しゃぶしゃぶの後はソーミンチャンプルだなとか話ながら歩いていると昨日より近く感じる。
そしてついに到着!
…?
シャッターが降りている。
念のためもう一度曜日を確認する。
確かに今日は月曜だ。
これはいわゆる臨時休業か…?
「ゲリラ的に休みやがった」
どちらともなくつぶやく。
途方にくれる二人。
しかし空腹は待ってくれない。
肉をよこせと、酒をよこせと叫んでいる。
手堅く昨日と同じ店か?という思いもよぎったが、この地で馴染みを作るにはまだ早すぎる。素人すぎる。

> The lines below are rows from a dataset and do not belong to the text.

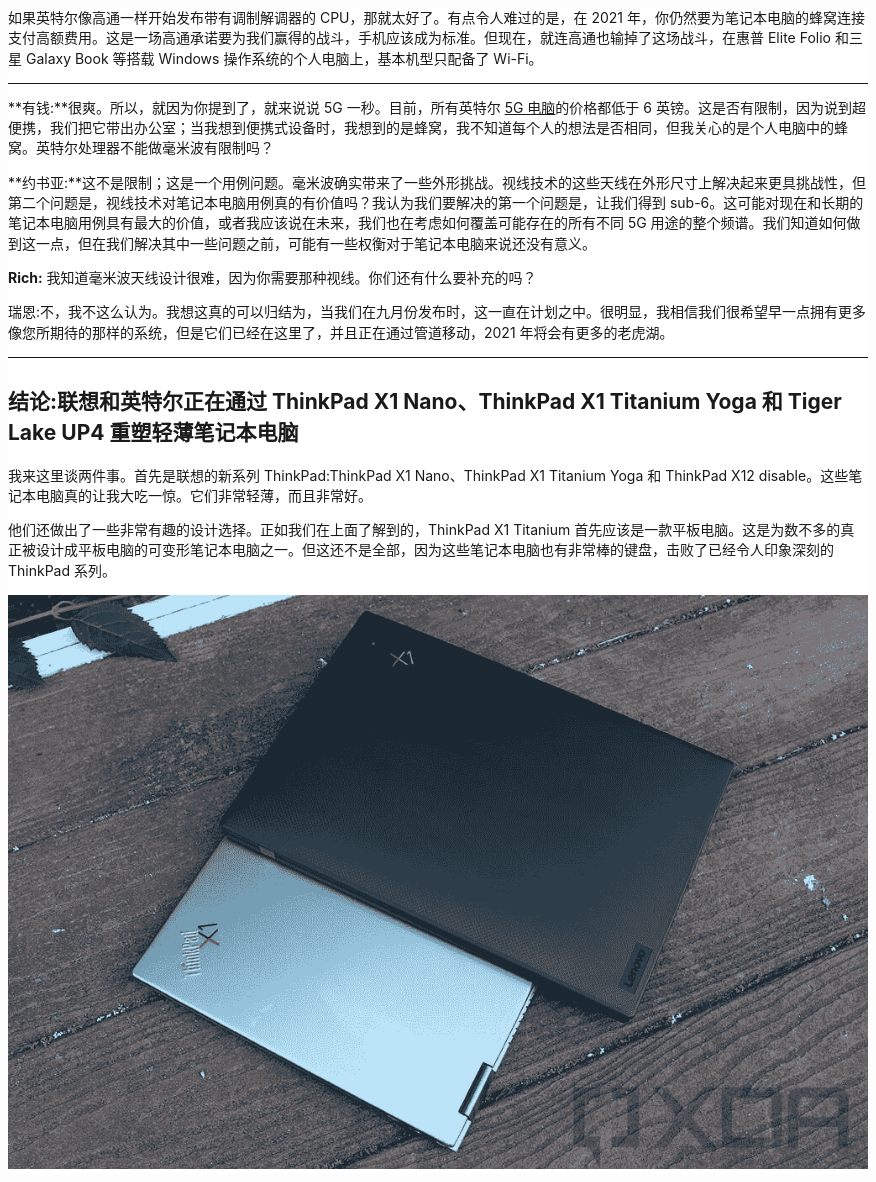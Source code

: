 如果英特尔像高通一样开始发布带有调制解调器的 CPU，那就太好了。有点令人难过的是，在 2021 年，你仍然要为笔记本电脑的蜂窝连接支付高额费用。这是一场高通承诺要为我们赢得的战斗，手机应该成为标准。但现在，就连高通也输掉了这场战斗，在惠普 Elite Folio 和三星 Galaxy Book 等搭载 Windows 操作系统的个人电脑上，基本机型只配备了 Wi-Fi。

* * *

**有钱:**很爽。所以，就因为你提到了，就来说说 5G 一秒。目前，所有英特尔 [5G 电脑](https://www.xda-developers.com/best-5g-laptops/)的价格都低于 6 英镑。这是否有限制，因为说到超便携，我们把它带出办公室；当我想到便携式设备时，我想到的是蜂窝，我不知道每个人的想法是否相同，但我关心的是个人电脑中的蜂窝。英特尔处理器不能做毫米波有限制吗？

**约书亚:**这不是限制；这是一个用例问题。毫米波确实带来了一些外形挑战。视线技术的这些天线在外形尺寸上解决起来更具挑战性，但第二个问题是，视线技术对笔记本电脑用例真的有价值吗？我认为我们要解决的第一个问题是，让我们得到 sub-6。这可能对现在和长期的笔记本电脑用例具有最大的价值，或者我应该说在未来，我们也在考虑如何覆盖可能存在的所有不同 5G 用途的整个频谱。我们知道如何做到这一点，但在我们解决其中一些问题之前，可能有一些权衡对于笔记本电脑来说还没有意义。

**Rich:** 我知道毫米波天线设计很难，因为你需要那种视线。你们还有什么要补充的吗？

瑞恩:不，我不这么认为。我想这真的可以归结为，当我们在九月份发布时，这一直在计划之中。很明显，我相信我们很希望早一点拥有更多像您所期待的那样的系统，但是它们已经在这里了，并且正在通过管道移动，2021 年将会有更多的老虎湖。

* * *

## 结论:联想和英特尔正在通过 ThinkPad X1 Nano、ThinkPad X1 Titanium Yoga 和 Tiger Lake UP4 重塑轻薄笔记本电脑

我来这里谈两件事。首先是联想的新系列 ThinkPad:ThinkPad X1 Nano、ThinkPad X1 Titanium Yoga 和 ThinkPad X12 disable。这些笔记本电脑真的让我大吃一惊。它们非常轻薄，而且非常好。

他们还做出了一些非常有趣的设计选择。正如我们在上面了解到的，ThinkPad X1 Titanium 首先应该是一款平板电脑。这是为数不多的真正被设计成平板电脑的可变形笔记本电脑之一。但这还不是全部，因为这些笔记本电脑也有非常棒的键盘，击败了已经令人印象深刻的 ThinkPad 系列。

 <picture>![ThinkPad X1 Nano and X1 Titanium on wooden bench](img/8b7d870613c4569d7aa82dbb00961406.png)</picture>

少し考えて、昨年行くかどうか迷った店がすぐ近くにあったのを思い出す。
そこだ。
そこ行こう。
そこは紅豚しゃぶしゃぶの旗をなびかせて二人を待ってくれていた。
入店すると一番客。
居酒屋というよりはしゃぶしゃぶ専門店という雰囲気。
オリオンビールを飲みながら店主オススメの肉を注文。
それがこれ。
しっかりと出汁にくぐらせ、いただきます。
!!
なんだこれ!!
旨い!
衝撃的な旨さだよ。
肉厚、脂加減絶妙だ。
感動。
当初行くはずだったお店も相当旨かったが、肉でいえばそれを凌ぐ逸品。
今回の旅の食ランキング堂々の1位だ。
また那覇に来たらここだな。
誰かが那覇に行く時は絶対勧めよう。
とか話した。
馴染みを作るにはまだ早すぎるとか言ってたくせに。
でもここは本当に美味しいんだもん!
泡盛と肉が進み、いい店は内装も気を使ってるんだなーなんてわかりもしないのに調子こいて改めて店内を見回すと小さな貼紙を見つけた。
「ビルの再開発にともない、今月末をもって閉店いたします」
…。
やっぱりこの地で馴染みを作るなんて早過ぎるって事なのねきっと。